### YOUR GOAL
Only the number is wanted: how many lines of the data contain "github"?

### STUDY MATERIAL
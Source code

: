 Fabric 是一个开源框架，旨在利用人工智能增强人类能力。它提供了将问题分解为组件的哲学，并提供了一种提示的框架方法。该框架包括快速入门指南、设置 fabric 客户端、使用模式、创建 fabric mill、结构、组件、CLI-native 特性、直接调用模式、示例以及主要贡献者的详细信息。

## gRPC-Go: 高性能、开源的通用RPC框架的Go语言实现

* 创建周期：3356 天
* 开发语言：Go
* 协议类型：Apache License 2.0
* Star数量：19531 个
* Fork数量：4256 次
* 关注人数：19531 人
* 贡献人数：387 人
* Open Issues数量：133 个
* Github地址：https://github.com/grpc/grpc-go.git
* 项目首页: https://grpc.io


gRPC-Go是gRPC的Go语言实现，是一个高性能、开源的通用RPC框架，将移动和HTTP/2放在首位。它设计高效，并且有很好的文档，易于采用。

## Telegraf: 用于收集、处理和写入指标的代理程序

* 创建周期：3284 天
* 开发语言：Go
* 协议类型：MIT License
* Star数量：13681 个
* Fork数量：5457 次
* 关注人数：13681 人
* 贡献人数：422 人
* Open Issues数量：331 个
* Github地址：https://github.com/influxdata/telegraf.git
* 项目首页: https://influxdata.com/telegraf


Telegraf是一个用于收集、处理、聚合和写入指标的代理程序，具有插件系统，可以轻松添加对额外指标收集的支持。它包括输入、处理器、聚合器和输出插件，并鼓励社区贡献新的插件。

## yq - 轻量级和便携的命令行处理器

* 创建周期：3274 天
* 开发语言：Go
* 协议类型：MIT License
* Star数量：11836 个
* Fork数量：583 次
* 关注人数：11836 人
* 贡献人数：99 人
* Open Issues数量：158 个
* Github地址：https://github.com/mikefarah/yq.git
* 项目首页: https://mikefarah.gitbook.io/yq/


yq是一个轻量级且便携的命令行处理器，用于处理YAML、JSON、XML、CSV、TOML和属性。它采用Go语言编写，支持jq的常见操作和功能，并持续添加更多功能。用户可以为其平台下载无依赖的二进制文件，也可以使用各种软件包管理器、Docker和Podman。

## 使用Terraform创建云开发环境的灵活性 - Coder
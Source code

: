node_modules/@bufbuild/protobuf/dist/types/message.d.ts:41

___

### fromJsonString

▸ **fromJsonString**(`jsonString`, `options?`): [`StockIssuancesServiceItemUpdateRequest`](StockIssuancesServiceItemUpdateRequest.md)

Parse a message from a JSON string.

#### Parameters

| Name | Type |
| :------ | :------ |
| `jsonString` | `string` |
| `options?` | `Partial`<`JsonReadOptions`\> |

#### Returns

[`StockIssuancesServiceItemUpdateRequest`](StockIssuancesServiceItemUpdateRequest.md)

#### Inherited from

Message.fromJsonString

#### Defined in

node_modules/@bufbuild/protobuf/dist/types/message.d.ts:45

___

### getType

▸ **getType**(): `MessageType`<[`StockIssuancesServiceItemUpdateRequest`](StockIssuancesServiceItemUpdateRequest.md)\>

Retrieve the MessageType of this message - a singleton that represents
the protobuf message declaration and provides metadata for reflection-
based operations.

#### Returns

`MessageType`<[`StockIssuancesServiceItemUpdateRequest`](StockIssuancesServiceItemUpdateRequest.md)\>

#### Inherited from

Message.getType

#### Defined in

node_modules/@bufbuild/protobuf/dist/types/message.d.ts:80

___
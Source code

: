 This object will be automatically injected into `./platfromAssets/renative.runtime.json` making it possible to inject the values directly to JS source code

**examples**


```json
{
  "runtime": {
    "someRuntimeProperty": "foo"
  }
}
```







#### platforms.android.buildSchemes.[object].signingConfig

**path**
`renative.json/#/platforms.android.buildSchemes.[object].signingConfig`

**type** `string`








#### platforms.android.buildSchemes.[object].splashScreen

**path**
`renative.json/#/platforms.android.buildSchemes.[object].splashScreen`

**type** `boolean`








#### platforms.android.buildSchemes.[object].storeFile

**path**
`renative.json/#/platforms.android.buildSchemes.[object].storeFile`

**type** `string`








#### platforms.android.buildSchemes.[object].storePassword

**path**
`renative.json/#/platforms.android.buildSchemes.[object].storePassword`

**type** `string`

### EXERCISE SOLUTION
3